The notion that we are built of books, that we live into stories, is as old as the novel itself. At the heart of Miguel de Cervantes’s Don Quixote is the errant knight for whom chivalrous romances are not an escape but a how-to manual. He reads them not as fantasy but as a rule for living. This insight is one that we find inscribed in Augustine’s ancient Confessions. If Augustine writes a hetero-biography, he also offers us a bibliobiography, his life in books. Different books offered different maps of the world, charting different courses, each a different encapsulation of the world. Virgil’s Aeneid, Cicero’s Hortensius, Mani’s Letter of Foundation and Book of Treasures, the Enneads of Plotinus, the epistles of Paul, the parable of the prodigal son: all are stories that Augustine “tried on,” as it were, stepping into their narrative, assuming a role, playing the part of someone who assumed their take on the world. They are books he treated like compasses at various points in his life, until he found one that was finally calibrated to true North.

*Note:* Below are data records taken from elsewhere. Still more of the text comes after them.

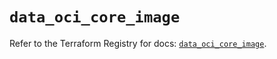 # `data_oci_core_image`

Refer to the Terraform Registry for docs: [`data_oci_core_image`](https://registry.terraform.io/providers/hashicorp/oci/7.19.0/docs/data-sources/core_image).
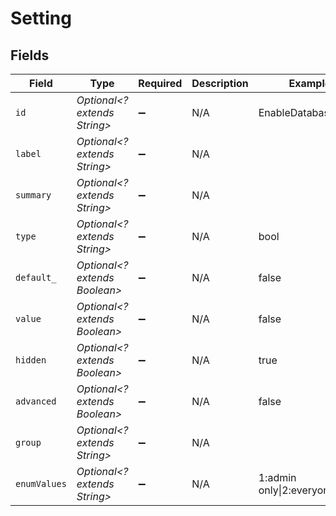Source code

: # Setting


## Fields

| Field                         | Type                          | Required                      | Description                   | Example                       |
| ----------------------------- | ----------------------------- | ----------------------------- | ----------------------------- | ----------------------------- |
| `id`                          | *Optional<? extends String>*  | :heavy_minus_sign:            | N/A                           | EnableDatabaseTrace           |
| `label`                       | *Optional<? extends String>*  | :heavy_minus_sign:            | N/A                           |                               |
| `summary`                     | *Optional<? extends String>*  | :heavy_minus_sign:            | N/A                           |                               |
| `type`                        | *Optional<? extends String>*  | :heavy_minus_sign:            | N/A                           | bool                          |
| `default_`                    | *Optional<? extends Boolean>* | :heavy_minus_sign:            | N/A                           | false                         |
| `value`                       | *Optional<? extends Boolean>* | :heavy_minus_sign:            | N/A                           | false                         |
| `hidden`                      | *Optional<? extends Boolean>* | :heavy_minus_sign:            | N/A                           | true                          |
| `advanced`                    | *Optional<? extends Boolean>* | :heavy_minus_sign:            | N/A                           | false                         |
| `group`                       | *Optional<? extends String>*  | :heavy_minus_sign:            | N/A                           |                               |
| `enumValues`                  | *Optional<? extends String>*  | :heavy_minus_sign:            | N/A                           | 1:admin only\|2:everyone      |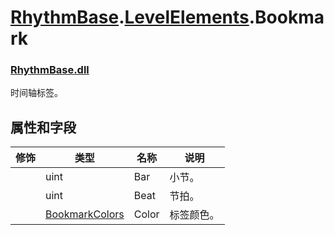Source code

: # [RhythmBase](../../RhythmToolkit.md).[LevelElements](../namespace/LevelElements.md).Bookmark
### [RhythmBase.dll](../assembly/RhythmBase.md)
时间轴标签。  

## 属性和字段

修饰 | 类型 | 名称 | 说明
-|-|-|-
| | uint | Bar | 小节。
| | uint | Beat | 节拍。
| | [BookmarkColors](../enum/Bookmark.Colors.md) | Color | 标签颜色。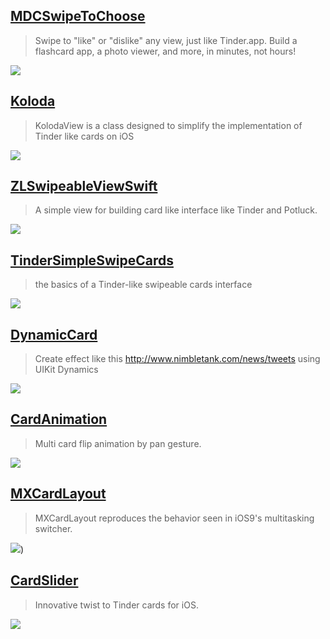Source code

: [MDCSwipeToChoose](https://github.com/modocache/MDCSwipeToChoose)
--
> Swipe to "like" or "dislike" any view, just like Tinder.app. Build a flashcard app, a photo viewer, and more, in minutes, not hours!

![](https://camo.githubusercontent.com/07a54fcf8ab7a955c22e58168178a91f800eecb8/687474703a2f2f636c2e6c792f696d6167652f304d316a314a3045307333472f4d44435377697065546f43686f6f73652d76302e322e302e676966)

[Koloda](https://github.com/Yalantis/Koloda)
--
> KolodaView is a class designed to simplify the implementation of Tinder like cards on iOS

![](https://github.com/Yalantis/Koloda/raw/master/Koloda_v1_example_animation.gif)

[ZLSwipeableViewSwift](https://github.com/zhxnlai/ZLSwipeableViewSwift)
--
> A simple view for building card like interface like Tinder and Potluck.

![](https://github.com/zhxnlai/ZLSwipeableViewSwift/raw/master/Previews/animation.gif)

[TinderSimpleSwipeCards](https://github.com/cwRichardKim/TinderSimpleSwipeCards)
--
> the basics of a Tinder-like swipeable cards interface

![](https://camo.githubusercontent.com/5092b3141585a9de02bf8a19d28bd8f70e156754/687474703a2f2f696d6775722e636f6d2f346259773132652e676966)

[DynamicCard](https://github.com/onmyway133/dynamiccard)
--
> Create effect like this http://www.nimbletank.com/news/tweets using UIKit Dynamics

![](https://camo.githubusercontent.com/5469fa83b70158d1446318ffec34fa69bc8bbd76/687474703a2f2f6f6936312e74696e797069632e636f6d2f323133353370682e6a7067)

[CardAnimation](https://github.com/seedante/CardAnimation)
--
> Multi card flip animation by pan gesture.

![](https://camo.githubusercontent.com/6036f276ae5018ae37a71fd16575fee8dbf449de/68747470733a2f2f6431337961637572716a676172612e636c6f756466726f6e742e6e65742f75736572732f33323339392f73637265656e73686f74732f313236353438372f6174746163686d656e74732f3137333534352f7365637265742d70726f6a6563742d616e696d6174696f6e5f32782e676966)


[MXCardLayout](https://github.com/zqpmaster/MXCardLayout)
--
> MXCardLayout reproduces the behavior seen in iOS9's multitasking switcher.

![](https://github.com/zqpmaster/MXCardLayout/blob/master/MXCardLayout.gif?raw=true))

[CardSlider](https://github.com/saoudrizwan/CardSlider)
--
> Innovative twist to Tinder cards for iOS.

![](https://cloud.githubusercontent.com/assets/7799382/23379940/ba3b91fa-fced-11e6-9639-ff50538a99d9.gif)
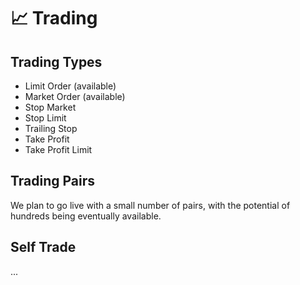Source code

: # 📈 Trading

## Trading Types

* Limit Order (available)
* Market Order (available)
* Stop Market
* Stop Limit
* Trailing Stop
* Take Profit
* Take Profit Limit



## Trading Pairs

We plan to go live with a small number of pairs, with the potential of hundreds being eventually available.



## Self Trade

...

It’s no surprise, then, that books function like characters in his own book’s rehearsal of his conversion. In book 8 of the Confessions, the drama unfolds as a call-and-response litany of friends with books, including Simplicianus—who points Augustine to Victorinus, the translator of the Neoplatonic books Augustine has been reading and who was himself transformed by reading the Bible—and Ponticianus, who drops in and, when he spies the book of Paul’s letters on the gaming table, shares the story of his friends’ discovery of The Life of Antony (itself the story of a life revolutionized by hearing the Gospels), which then turns out to be a bookish encounter that changes everything. All of these books are like literary stained glass, holding up images of exemplars to imitate, trailblazers to follow. And so the culmination of Augustine’s conversion is picking up a book in which he finds himself. In Gozzoli’s portrayal of the scene in San Gimignano, Augustine’s conversion is depicted almost as a kind of studiousness (see figure 6). But perhaps we might imagine him poring over the book as an atlas, as if the world were finally coming into focus—like he’d spent his life trying to drive in Los Angeles with a map of San Francisco, but now someone has given him the sacred Thomas Guide, and all of a sudden he knows where he is, and where he wants to go, and how to get there. He realizes he’s holding a map given to him by the One who made the cosmos. Spying the arrow that reads, “You Are Here,” Augustine says to his friend, “That’s me.” And in Gozzoli’s image, Alypius is eager to get his hands on such a book.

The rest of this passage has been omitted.